## WORK REQUEST
Please look for the string "Tower" below and report every line in which it occurs.

******************************

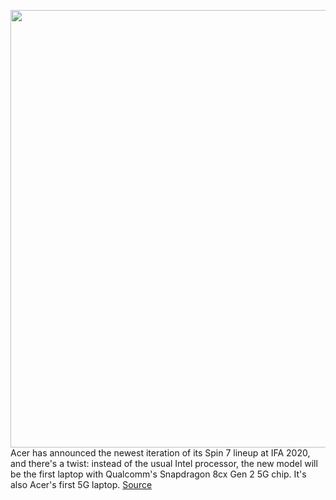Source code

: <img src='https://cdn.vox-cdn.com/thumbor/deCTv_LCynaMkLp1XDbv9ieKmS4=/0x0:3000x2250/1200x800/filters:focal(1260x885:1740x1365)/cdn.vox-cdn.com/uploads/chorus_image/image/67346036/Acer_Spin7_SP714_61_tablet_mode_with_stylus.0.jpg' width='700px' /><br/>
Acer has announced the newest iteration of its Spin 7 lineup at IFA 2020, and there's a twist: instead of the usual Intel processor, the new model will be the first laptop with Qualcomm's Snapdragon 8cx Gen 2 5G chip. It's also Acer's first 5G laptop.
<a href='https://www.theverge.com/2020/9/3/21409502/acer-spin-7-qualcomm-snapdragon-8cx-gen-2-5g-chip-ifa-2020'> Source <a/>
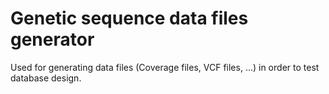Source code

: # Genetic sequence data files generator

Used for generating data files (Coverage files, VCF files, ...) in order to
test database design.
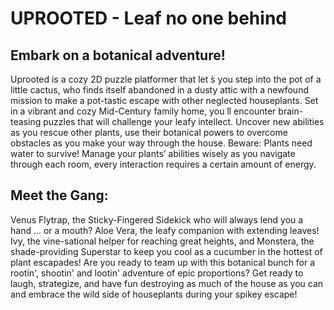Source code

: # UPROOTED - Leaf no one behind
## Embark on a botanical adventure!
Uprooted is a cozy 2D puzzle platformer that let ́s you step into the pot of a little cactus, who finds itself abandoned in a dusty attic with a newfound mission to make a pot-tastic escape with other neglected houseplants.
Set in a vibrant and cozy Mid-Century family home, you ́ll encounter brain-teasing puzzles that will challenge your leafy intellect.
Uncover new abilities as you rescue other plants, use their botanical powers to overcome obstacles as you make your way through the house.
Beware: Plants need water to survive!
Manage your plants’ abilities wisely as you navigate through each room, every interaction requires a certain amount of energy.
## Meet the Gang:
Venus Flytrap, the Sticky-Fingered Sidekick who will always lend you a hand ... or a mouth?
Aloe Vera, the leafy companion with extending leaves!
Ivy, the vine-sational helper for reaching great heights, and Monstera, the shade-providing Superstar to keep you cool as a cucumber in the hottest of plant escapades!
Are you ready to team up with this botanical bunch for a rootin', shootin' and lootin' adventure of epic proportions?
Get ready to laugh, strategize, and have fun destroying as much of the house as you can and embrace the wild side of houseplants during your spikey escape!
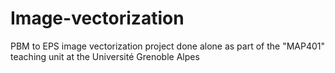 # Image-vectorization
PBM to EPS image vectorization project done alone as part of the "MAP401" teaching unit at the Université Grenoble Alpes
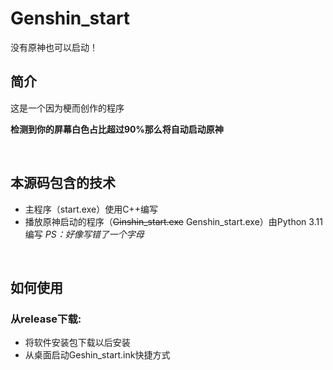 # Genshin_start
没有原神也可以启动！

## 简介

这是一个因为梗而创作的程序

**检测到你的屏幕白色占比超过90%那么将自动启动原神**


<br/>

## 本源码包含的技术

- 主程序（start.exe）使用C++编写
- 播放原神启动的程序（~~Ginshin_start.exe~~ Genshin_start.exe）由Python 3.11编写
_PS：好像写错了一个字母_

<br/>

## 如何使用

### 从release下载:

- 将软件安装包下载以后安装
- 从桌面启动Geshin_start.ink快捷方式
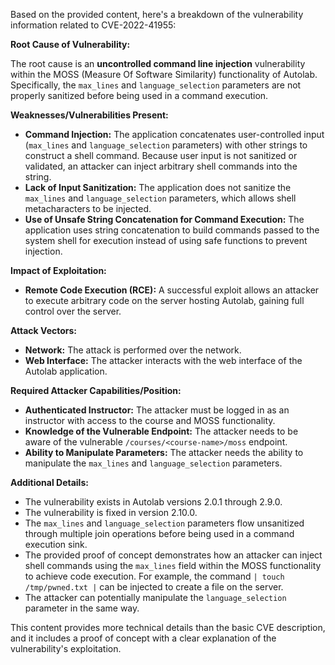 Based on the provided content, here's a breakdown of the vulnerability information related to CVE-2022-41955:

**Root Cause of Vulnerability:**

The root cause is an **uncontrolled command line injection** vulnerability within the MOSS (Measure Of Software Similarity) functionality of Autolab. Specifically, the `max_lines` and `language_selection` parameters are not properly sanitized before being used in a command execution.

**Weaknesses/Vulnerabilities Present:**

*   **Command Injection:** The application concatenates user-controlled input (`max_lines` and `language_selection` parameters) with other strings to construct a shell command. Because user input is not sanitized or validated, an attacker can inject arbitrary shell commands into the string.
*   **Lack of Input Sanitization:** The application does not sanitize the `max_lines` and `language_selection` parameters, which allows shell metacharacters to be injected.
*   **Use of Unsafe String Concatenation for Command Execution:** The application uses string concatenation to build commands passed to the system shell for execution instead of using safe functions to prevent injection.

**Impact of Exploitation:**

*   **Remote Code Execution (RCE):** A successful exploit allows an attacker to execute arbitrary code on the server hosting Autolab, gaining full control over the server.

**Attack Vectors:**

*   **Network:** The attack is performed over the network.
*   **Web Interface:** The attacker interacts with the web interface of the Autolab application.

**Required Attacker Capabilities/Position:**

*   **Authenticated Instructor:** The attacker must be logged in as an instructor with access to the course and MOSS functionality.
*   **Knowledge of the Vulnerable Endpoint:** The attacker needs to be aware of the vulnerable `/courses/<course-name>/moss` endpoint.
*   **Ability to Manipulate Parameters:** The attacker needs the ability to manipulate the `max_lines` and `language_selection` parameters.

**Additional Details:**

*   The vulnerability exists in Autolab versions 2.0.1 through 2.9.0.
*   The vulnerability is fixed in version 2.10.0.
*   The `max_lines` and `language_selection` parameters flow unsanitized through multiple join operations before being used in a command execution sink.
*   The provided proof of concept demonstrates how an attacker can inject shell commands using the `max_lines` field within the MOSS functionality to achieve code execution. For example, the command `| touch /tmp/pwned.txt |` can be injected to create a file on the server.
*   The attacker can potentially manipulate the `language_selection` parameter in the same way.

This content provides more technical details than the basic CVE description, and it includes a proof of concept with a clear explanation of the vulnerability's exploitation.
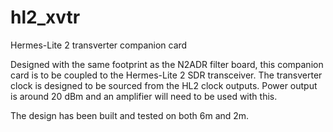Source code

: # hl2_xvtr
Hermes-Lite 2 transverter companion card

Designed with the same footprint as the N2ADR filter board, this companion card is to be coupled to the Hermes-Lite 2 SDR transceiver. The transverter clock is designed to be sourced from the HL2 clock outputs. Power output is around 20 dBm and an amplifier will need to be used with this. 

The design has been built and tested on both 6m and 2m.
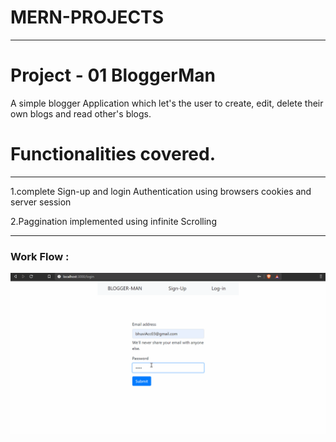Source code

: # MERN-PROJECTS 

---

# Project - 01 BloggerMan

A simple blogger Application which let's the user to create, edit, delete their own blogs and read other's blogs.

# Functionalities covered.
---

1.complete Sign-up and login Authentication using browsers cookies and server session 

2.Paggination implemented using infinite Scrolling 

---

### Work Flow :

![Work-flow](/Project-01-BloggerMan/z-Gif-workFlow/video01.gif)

******************************

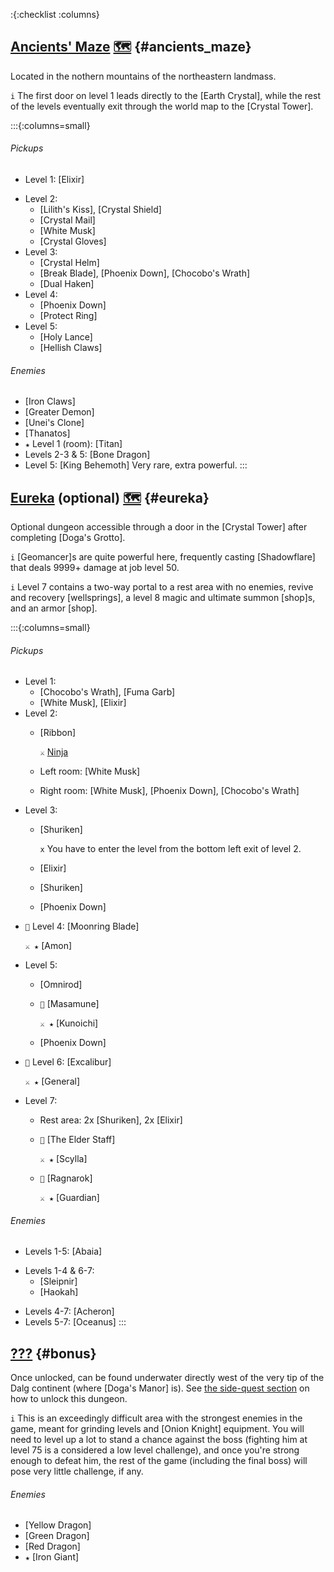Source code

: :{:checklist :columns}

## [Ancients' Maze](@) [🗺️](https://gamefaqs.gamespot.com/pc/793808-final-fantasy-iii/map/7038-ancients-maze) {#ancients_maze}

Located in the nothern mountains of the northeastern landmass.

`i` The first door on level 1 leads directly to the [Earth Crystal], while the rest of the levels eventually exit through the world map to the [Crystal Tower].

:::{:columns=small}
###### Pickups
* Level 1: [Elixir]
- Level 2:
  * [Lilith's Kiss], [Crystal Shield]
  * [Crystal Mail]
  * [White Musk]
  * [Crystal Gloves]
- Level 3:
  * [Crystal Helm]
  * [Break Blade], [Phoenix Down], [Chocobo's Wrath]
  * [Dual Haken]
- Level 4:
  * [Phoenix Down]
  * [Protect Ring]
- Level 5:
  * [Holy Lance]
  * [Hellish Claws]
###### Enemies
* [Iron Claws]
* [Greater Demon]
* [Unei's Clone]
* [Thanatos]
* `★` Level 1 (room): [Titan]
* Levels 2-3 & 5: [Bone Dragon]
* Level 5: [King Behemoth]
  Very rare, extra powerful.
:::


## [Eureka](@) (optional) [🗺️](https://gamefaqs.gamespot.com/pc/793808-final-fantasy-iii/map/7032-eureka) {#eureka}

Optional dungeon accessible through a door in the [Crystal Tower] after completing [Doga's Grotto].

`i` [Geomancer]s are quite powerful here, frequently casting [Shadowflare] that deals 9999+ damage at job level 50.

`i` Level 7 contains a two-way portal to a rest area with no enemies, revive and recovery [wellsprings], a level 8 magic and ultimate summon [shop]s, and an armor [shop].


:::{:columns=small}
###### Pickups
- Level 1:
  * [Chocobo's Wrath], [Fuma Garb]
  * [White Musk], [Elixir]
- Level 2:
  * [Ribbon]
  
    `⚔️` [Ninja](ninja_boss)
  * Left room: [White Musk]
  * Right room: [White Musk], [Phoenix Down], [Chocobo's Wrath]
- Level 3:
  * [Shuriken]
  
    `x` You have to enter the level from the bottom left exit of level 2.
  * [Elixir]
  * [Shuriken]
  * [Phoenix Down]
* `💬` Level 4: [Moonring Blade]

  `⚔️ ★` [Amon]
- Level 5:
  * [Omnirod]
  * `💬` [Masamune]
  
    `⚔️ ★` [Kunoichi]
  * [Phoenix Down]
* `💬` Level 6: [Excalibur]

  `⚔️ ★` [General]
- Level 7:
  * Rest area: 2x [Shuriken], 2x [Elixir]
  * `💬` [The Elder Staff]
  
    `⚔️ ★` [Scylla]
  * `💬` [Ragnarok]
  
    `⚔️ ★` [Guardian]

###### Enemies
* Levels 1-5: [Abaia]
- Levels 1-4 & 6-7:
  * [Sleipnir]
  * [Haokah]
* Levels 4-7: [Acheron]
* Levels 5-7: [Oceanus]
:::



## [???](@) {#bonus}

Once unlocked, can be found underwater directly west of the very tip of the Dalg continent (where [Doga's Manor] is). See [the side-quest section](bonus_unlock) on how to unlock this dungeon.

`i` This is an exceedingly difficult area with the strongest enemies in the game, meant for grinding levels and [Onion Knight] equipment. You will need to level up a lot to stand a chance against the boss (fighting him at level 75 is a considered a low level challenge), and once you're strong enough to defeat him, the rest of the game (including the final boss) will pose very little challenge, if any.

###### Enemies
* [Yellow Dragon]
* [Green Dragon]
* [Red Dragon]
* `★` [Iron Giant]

******************************

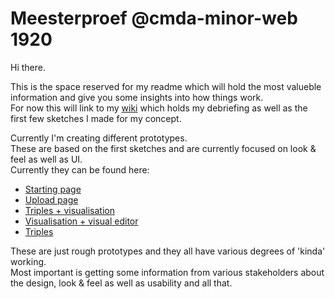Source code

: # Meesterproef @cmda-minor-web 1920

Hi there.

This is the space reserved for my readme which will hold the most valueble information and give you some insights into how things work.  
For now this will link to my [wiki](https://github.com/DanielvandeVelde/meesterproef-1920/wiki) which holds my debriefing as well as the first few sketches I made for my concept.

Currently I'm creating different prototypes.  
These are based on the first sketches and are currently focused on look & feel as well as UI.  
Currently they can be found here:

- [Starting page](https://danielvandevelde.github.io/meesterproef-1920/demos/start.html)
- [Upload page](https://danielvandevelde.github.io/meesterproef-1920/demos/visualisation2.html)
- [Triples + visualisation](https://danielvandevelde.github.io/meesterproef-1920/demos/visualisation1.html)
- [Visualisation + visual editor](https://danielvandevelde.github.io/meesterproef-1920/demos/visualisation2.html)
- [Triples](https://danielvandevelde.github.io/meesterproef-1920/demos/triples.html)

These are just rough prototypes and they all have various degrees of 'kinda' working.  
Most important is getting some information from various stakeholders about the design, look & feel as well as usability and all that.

******************************

## TASK SOLUTION
`i` The first door on level 1 leads directly to the [Earth Crystal], while the rest of the levels eventually exit through the world map to the [Crystal Tower].
Optional dungeon accessible through a door in the [Crystal Tower] after completing [Doga's Grotto].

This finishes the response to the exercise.